■ PROVIDED RECORDS:

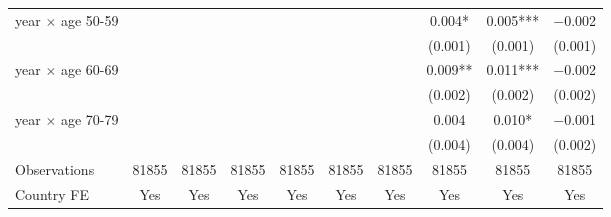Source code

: \begin{tabular}[t]{lccccccccc}
year $\times$ age 50-59 &  &  &  &  &  &  & \num{0.004}* & \num{0.005}*** & \num{-0.002}\\
 &  &  &  &  &  &  & (\num{0.001}) & (\num{0.001}) & (\num{0.001})\\
year $\times$ age 60-69 &  &  &  &  &  &  & \num{0.009}** & \num{0.011}*** & \num{-0.002}\\
 &  &  &  &  &  &  & (\num{0.002}) & (\num{0.002}) & (\num{0.002})\\
year $\times$ age 70-79 &  &  &  &  &  &  & \num{0.004} & \num{0.010}* & \num{-0.001}\\
 &  &  &  &  &  &  & (\num{0.004}) & (\num{0.004}) & (\num{0.002})\\
\midrule
Observations & \num{81855} & \num{81855} & \num{81855} & \num{81855} & \num{81855} & \num{81855} & \num{81855} & \num{81855} & \num{81855}\\
Country FE & Yes & Yes & Yes & Yes & Yes & Yes & Yes & Yes & Yes\\
\bottomrule
\end{tabular}
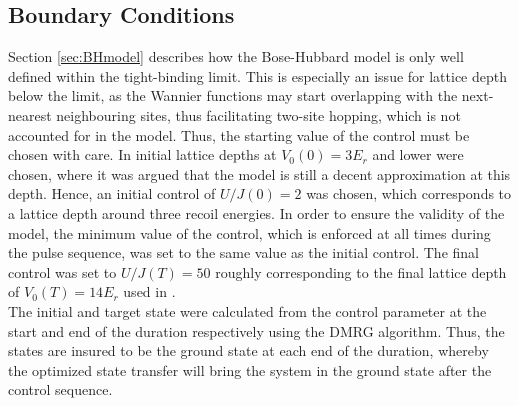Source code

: \subsection{Boundary Conditions}
Section \ref{sec:BHmodel} describes how the Bose-Hubbard model is only well defined within the tight-binding limit. This is especially an issue for lattice depth below the limit, as the Wannier functions may start overlapping with the next-nearest neighbouring sites, thus facilitating two-site hopping, which is not accounted for in the model. Thus, the starting value of the control must be chosen with care. In \cite{FrankBloch,Doria2011} initial lattice depths at $V_0 (0) = 3 E_r$ and lower were chosen, where it was argued that the model is still a decent approximation at this depth. Hence, an initial control of $U/J (0) = 2$ was chosen, which corresponds to a lattice depth around three recoil energies. In order to ensure the validity of the model, the minimum value of the control, which is enforced at all times during the pulse sequence, was set to the same value as the initial control.  
The final control was set to $U/J (T) = 50$ roughly corresponding to the final lattice depth of $V_0 (T) = 14 E_r$ used in \cite{FrankBloch}.\\
The initial and target state were calculated from the control parameter at the start and end of the duration respectively using the DMRG algorithm. Thus, the states are insured to be the ground state at each end of the duration, whereby the optimized state transfer will bring the system in the ground state after the control sequence.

■ WHAT YOU WILL DO: Print every entry exactly as written, without the pictures.

■ ANSWER TO THE EXERCISE:
Source code

: \begin{tabular}[t]{lccccccccc}
year $\times$ age 50-59 &  &  &  &  &  &  & \num{0.004}* & \num{0.005}*** & \num{-0.002}\\
 &  &  &  &  &  &  & (\num{0.001}) & (\num{0.001}) & (\num{0.001})\\
year $\times$ age 60-69 &  &  &  &  &  &  & \num{0.009}** & \num{0.011}*** & \num{-0.002}\\
 &  &  &  &  &  &  & (\num{0.002}) & (\num{0.002}) & (\num{0.002})\\
year $\times$ age 70-79 &  &  &  &  &  &  & \num{0.004} & \num{0.010}* & \num{-0.001}\\
 &  &  &  &  &  &  & (\num{0.004}) & (\num{0.004}) & (\num{0.002})\\
\midrule
Observations & \num{81855} & \num{81855} & \num{81855} & \num{81855} & \num{81855} & \num{81855} & \num{81855} & \num{81855} & \num{81855}\\
Country FE & Yes & Yes & Yes & Yes & Yes & Yes & Yes & Yes & Yes\\
\bottomrule
\end{tabular}
Source code

: \subsection{Boundary Conditions}
Section \ref{sec:BHmodel} describes how the Bose-Hubbard model is only well defined within the tight-binding limit. This is especially an issue for lattice depth below the limit, as the Wannier functions may start overlapping with the next-nearest neighbouring sites, thus facilitating two-site hopping, which is not accounted for in the model. Thus, the starting value of the control must be chosen with care. In \cite{FrankBloch,Doria2011} initial lattice depths at $V_0 (0) = 3 E_r$ and lower were chosen, where it was argued that the model is still a decent approximation at this depth. Hence, an initial control of $U/J (0) = 2$ was chosen, which corresponds to a lattice depth around three recoil energies. In order to ensure the validity of the model, the minimum value of the control, which is enforced at all times during the pulse sequence, was set to the same value as the initial control.  
The final control was set to $U/J (T) = 50$ roughly corresponding to the final lattice depth of $V_0 (T) = 14 E_r$ used in \cite{FrankBloch}.\\
The initial and target state were calculated from the control parameter at the start and end of the duration respectively using the DMRG algorithm. Thus, the states are insured to be the ground state at each end of the duration, whereby the optimized state transfer will bring the system in the ground state after the control sequence.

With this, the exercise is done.